# taz.de -- Deutsch-französisches Kulturprojekt: Freundschaft und Neugierde
       
       > Zum 50. Jubiläum des Elysee-Vertrags entstand die Transfabrik, ein
       > wanderndes, multidisziplinäres Festival. Zu seinem Abschluss wird in
       > Paris getanzt.
       
 (IMG) Bild: Szene aus "The Nikel Project - Songs & Poems".
       
       Charles de Gaulle und Konrad Adenauer sind als Architekten der
       deutsch-französischen Zusammenarbeit abgebildet auf einer Zwei-Euro-Münze,
       aufgelegt zum 50. Jubiläum des Elysee-Vertrags in diesem Jahr. Ich zahle
       mit ihr in einem Cafe in Paris, eingeladen von Transfabrik. In Transfabrik,
       einem Hauptprogramm im Rahmen des Jubiläums, dreht sich alles um den Tanz
       zwischen Deutschland und Frankreich. Sechs Städte profitieren seit März
       davon, Brest, Hamburg, Essen, Berlin, Metz und Saarbrücken. Letzte Station
       ist Paris, bis Ende Juni.
       
       Das „Trans“ in Transfabrik steht nicht nur für den Austausch über die
       Grenze, sondern auch zwischen den Künsten.

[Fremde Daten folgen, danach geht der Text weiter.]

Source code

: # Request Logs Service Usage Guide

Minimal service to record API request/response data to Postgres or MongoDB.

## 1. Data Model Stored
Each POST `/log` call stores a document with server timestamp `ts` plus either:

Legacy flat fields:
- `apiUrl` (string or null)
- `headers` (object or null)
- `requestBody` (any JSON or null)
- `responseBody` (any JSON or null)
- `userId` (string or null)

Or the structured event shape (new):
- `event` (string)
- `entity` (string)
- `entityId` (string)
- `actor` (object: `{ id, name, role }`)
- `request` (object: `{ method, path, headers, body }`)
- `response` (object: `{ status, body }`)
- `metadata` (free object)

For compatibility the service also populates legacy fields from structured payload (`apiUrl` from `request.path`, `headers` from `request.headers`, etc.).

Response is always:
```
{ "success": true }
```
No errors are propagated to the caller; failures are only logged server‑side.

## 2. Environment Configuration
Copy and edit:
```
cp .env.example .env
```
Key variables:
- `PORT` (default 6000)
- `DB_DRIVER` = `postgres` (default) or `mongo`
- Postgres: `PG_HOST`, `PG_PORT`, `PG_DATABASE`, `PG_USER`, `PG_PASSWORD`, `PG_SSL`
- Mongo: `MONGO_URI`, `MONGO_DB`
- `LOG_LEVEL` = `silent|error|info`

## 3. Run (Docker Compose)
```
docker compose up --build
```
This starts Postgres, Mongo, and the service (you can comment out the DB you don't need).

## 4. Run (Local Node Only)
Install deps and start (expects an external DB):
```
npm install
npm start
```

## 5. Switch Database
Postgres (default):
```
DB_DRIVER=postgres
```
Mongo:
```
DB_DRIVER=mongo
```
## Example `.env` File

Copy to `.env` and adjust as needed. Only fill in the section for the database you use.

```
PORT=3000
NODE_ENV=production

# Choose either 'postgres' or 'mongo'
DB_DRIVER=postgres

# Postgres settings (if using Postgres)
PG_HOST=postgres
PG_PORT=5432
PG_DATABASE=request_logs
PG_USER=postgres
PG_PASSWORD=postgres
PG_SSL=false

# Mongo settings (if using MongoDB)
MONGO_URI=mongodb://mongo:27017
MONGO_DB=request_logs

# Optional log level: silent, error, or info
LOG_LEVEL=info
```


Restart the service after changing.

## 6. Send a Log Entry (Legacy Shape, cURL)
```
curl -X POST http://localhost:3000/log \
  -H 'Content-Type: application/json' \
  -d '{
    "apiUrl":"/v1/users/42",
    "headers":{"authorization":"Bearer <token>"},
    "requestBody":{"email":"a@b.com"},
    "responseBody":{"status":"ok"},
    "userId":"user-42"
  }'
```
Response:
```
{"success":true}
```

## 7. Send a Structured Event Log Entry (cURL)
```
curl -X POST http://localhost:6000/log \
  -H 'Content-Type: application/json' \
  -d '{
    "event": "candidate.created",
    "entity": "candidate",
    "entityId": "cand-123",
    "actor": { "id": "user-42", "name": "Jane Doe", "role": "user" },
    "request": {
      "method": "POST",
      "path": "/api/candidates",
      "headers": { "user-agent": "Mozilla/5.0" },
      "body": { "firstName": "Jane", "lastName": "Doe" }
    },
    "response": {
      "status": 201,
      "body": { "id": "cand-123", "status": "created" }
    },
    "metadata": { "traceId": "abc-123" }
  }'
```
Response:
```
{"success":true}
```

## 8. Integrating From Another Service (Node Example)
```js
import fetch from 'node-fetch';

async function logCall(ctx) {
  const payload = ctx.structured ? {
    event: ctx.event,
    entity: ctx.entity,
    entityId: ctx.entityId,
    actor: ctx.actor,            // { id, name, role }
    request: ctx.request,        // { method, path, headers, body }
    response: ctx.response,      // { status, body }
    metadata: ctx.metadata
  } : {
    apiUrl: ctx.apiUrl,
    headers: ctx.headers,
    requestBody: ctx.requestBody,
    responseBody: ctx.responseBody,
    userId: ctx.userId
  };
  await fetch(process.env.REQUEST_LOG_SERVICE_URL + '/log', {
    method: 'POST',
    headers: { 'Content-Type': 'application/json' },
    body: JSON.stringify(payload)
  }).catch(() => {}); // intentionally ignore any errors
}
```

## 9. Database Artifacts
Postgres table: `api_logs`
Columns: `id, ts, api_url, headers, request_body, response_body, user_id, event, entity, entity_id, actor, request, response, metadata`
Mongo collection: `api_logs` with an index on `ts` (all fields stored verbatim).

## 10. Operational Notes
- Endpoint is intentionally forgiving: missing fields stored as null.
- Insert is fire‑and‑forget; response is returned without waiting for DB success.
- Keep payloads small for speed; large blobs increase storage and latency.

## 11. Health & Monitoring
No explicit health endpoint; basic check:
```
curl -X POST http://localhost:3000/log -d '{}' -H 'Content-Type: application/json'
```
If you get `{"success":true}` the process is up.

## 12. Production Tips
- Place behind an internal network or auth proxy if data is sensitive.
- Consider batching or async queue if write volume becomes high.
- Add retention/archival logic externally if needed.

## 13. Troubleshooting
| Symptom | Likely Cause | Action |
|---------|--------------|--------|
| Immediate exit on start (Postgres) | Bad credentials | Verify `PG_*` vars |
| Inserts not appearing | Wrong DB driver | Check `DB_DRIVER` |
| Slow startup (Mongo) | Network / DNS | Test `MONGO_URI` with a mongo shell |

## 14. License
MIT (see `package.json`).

Daran arbeiten die drei Tänzer
       von Mamaza mit zwei Musikern des Ensembles Nikel. Ihr Stück „The Nikel
       Project – Songs & Poems“, das am Mousonturm in Frankfurt herauskam, ist in
       Paris Teil der Reihe „Rencontre Choreographiques“ im Centre National de la
       Danse.
       
       Seit neun Jahren residiert das Centre in einem brutalistischen Betonbau in
       Saint-Denis, am Pariser Stadtrand. Wer zum Tanzhaus kommt, lässt sich fast
       auf der Straße erkennen. Das sind die mit den konturierten
       Kurzhaarschnitten und den expressiven Brillen. So sieht Tanzpublikum auch
       in Berlin aus.
       
       „The Nikel Project“ ist ein bezauberndes Stück, das dem Minimalismus der
       Gesten eine oft verschrobene Komik abgewinnt. Wir hören das Surren eines
       handbetriebenen Fahrrads, das Ratschen eines Vorhangs, quietschende
       Geräusche von gespitzten Lippen, das Schieben einer Bank, das Klatschen von
       Händen und Füßen auf dem Boden. Drehungen werden auf einer Arschbacke
       ausgeführt, mit einer Gitarre und einer Gitarrenhülle, die im Kreis über
       den Boden gezogen werden und schließlich von einem Tänzer, der an den Armen
       eines Musikers im Kreis geschleudert wird.
       
       ## Intimität und Konkurrenz
       
       Die Partitur der Geräusche und Bewegungen findet dabei immer wieder neue
       Übersetzungen, die Dynamik verändert sich, Momenten der Intimität folgen
       Situationen der Konkurrenz und Erregung. Hören und Sehen schieben nicht
       immer die gleichen Vorstellungen an, aus dem Ungleichen gewinnt das Stück
       seine Überraschungen.
       
       War der Ton oder das Bild zuerst da, die Musik oder der Tanz – das eben
       lässt sich bei „The Nikel Project“ nicht mehr sagen. Für die Choreografin
       Gisèle Vienne, deren Stück „The Pyre“ (dt.: der Scheiterhaufen) am nächsten
       Tag im Centre Pompidou läuft, sind die Referenzsystemen in anderen Künsten
       existentiell.
       
       Schon mehrfach hat sie mit dem amerikanischen Autor Dennis Cooper
       zusammengearbeitet. Um schärfer zu bekommen, wann ein Körper zum Bild wird,
       wann zu einer Figur und Teil einer Narration, und wie seine Präsenz sich
       von dieser Belegung mit Bedeutung wieder befreien kann, hat sich Gisèle
       Vienne für „The Pyre“ eine ungewöhnliche Konstruktion ausgedacht.
       
       Am Anfang wird eine Erzählung als Buch verteilt, das man nach der
       Aufführung lesen kann. Der Text tritt dann in eine schillernde Beziehung
       zum Spektakel. Denn er schlägt unterschiedliche Lesarten vor und geht dem
       Tanzstück einerseits voraus, spinnt andererseits die Erfahrung des Sehens
       und Hörens fort.
       
       ## Wie in einer Space-Odysee
       
       Das klingt nach einer bemühten Konstruktion, um Konventionen aufzubrechen.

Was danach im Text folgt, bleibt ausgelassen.